#### SUPPLIED RECORDS ####

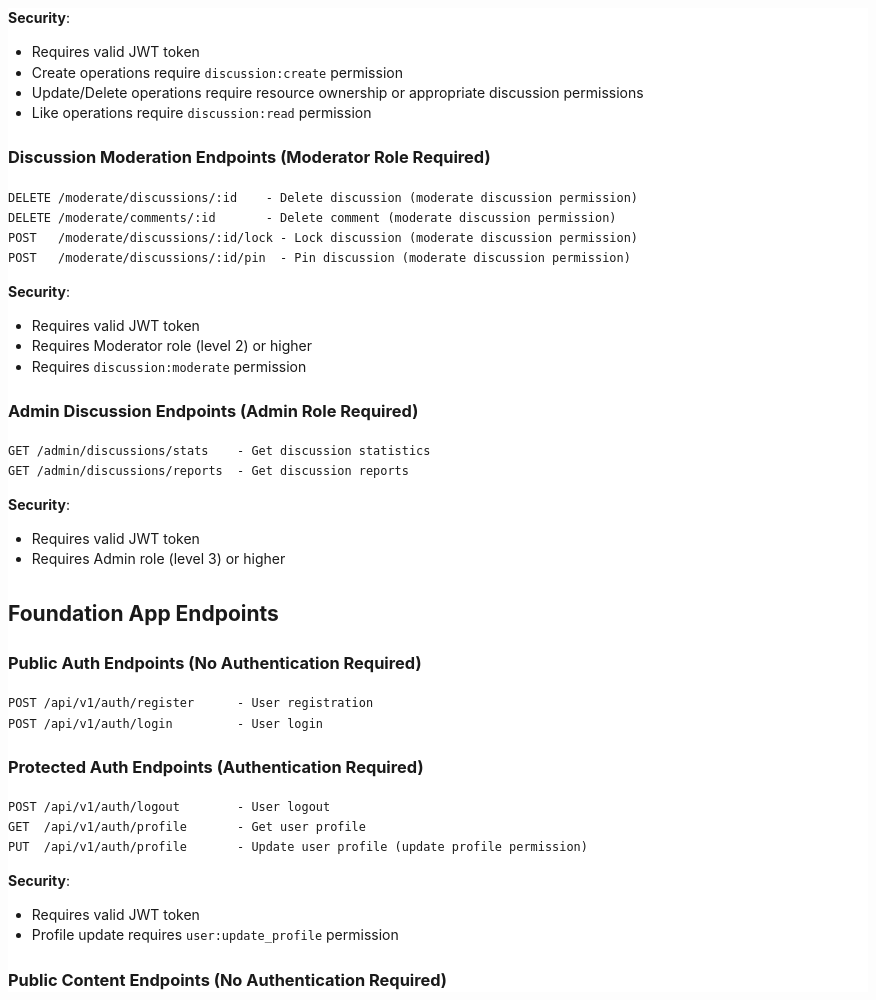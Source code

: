 **Security**: 
- Requires valid JWT token
- Create operations require `discussion:create` permission
- Update/Delete operations require resource ownership or appropriate discussion permissions
- Like operations require `discussion:read` permission

### Discussion Moderation Endpoints (Moderator Role Required)

```
DELETE /moderate/discussions/:id    - Delete discussion (moderate discussion permission)
DELETE /moderate/comments/:id       - Delete comment (moderate discussion permission)
POST   /moderate/discussions/:id/lock - Lock discussion (moderate discussion permission)
POST   /moderate/discussions/:id/pin  - Pin discussion (moderate discussion permission)
```

**Security**: 
- Requires valid JWT token
- Requires Moderator role (level 2) or higher
- Requires `discussion:moderate` permission

### Admin Discussion Endpoints (Admin Role Required)

```
GET /admin/discussions/stats    - Get discussion statistics
GET /admin/discussions/reports  - Get discussion reports
```

**Security**: 
- Requires valid JWT token
- Requires Admin role (level 3) or higher

## Foundation App Endpoints

### Public Auth Endpoints (No Authentication Required)

```
POST /api/v1/auth/register      - User registration
POST /api/v1/auth/login         - User login
```

### Protected Auth Endpoints (Authentication Required)

```
POST /api/v1/auth/logout        - User logout
GET  /api/v1/auth/profile       - Get user profile
PUT  /api/v1/auth/profile       - Update user profile (update profile permission)
```

**Security**: 
- Requires valid JWT token
- Profile update requires `user:update_profile` permission

### Public Content Endpoints (No Authentication Required)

####

→ **TASK PROMPT**: Every line that contains the string "Required" should be returned from the data.

→ **THE COMPLETED TASK**:
### Discussion Moderation Endpoints (Moderator Role Required)
### Admin Discussion Endpoints (Admin Role Required)
### Public Auth Endpoints (No Authentication Required)
### Protected Auth Endpoints (Authentication Required)
### Public Content Endpoints (No Authentication Required)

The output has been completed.